About this exercise: Search the records for the word "will" and report each line that has it.

[Items listed in a dataset]
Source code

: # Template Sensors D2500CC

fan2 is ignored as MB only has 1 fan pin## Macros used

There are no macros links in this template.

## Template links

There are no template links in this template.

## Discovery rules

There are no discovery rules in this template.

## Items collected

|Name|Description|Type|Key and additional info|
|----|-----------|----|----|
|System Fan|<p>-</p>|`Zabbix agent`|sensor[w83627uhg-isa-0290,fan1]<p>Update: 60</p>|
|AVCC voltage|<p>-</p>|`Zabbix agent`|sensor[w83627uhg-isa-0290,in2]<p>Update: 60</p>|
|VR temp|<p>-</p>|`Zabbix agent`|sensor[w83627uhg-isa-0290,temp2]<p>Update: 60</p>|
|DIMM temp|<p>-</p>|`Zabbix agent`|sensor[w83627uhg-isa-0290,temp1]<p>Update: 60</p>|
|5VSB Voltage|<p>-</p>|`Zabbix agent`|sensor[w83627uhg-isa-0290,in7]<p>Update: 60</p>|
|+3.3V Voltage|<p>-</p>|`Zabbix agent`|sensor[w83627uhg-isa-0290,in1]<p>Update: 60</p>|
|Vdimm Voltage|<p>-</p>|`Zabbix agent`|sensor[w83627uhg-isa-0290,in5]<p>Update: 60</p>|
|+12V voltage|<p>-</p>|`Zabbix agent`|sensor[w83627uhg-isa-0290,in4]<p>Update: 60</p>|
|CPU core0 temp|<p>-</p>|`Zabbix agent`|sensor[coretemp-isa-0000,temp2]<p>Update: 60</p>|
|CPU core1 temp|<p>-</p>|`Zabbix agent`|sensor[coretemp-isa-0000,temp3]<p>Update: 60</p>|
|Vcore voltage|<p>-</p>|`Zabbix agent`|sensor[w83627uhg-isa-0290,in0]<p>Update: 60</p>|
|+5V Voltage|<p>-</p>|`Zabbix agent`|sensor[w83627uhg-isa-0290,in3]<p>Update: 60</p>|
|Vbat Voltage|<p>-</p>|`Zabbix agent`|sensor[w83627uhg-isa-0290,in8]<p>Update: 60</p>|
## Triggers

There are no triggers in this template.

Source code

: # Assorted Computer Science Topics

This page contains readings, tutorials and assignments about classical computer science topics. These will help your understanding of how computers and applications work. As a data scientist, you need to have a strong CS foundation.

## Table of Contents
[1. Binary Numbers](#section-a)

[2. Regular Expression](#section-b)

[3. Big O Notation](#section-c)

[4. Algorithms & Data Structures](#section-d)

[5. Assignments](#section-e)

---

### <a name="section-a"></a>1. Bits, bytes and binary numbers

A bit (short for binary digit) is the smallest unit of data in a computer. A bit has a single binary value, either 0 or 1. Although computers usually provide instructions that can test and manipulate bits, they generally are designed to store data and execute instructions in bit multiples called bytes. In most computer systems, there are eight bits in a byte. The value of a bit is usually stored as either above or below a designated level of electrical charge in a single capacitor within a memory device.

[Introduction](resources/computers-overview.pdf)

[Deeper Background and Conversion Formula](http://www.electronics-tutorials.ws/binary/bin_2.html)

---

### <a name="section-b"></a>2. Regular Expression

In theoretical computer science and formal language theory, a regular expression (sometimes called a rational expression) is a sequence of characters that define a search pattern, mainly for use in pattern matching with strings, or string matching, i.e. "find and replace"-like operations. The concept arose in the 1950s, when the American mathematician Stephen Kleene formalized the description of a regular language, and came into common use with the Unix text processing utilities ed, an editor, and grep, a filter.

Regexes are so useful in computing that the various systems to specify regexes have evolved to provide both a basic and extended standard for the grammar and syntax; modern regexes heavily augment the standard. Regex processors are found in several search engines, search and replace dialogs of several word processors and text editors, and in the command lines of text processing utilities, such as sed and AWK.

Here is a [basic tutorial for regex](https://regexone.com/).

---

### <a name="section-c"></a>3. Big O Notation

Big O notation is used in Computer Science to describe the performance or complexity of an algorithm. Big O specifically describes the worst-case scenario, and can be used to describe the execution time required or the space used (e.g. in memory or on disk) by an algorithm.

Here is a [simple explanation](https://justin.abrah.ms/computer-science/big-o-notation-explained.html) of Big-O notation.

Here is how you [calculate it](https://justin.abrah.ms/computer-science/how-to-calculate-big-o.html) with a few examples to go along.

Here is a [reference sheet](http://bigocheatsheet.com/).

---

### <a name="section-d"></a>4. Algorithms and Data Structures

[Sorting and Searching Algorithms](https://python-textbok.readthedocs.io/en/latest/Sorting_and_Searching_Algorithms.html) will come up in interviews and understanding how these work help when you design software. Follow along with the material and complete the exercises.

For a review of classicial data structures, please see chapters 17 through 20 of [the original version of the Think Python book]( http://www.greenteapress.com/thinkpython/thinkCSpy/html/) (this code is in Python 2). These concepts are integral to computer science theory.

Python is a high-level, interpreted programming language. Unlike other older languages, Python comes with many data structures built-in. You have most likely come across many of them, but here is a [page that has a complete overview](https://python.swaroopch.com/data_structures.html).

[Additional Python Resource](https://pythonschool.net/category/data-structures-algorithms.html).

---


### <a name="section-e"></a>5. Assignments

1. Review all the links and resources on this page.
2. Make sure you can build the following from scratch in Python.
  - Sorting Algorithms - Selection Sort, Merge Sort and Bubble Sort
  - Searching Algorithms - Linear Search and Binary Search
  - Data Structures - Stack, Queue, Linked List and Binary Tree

Answer below:
This page contains readings, tutorials and assignments about classical computer science topics. These will help your understanding of how computers and applications work. As a data scientist, you need to have a strong CS foundation.
[Sorting and Searching Algorithms](https://python-textbok.readthedocs.io/en/latest/Sorting_and_Searching_Algorithms.html) will come up in interviews and understanding how these work help when you design software. Follow along with the material and complete the exercises.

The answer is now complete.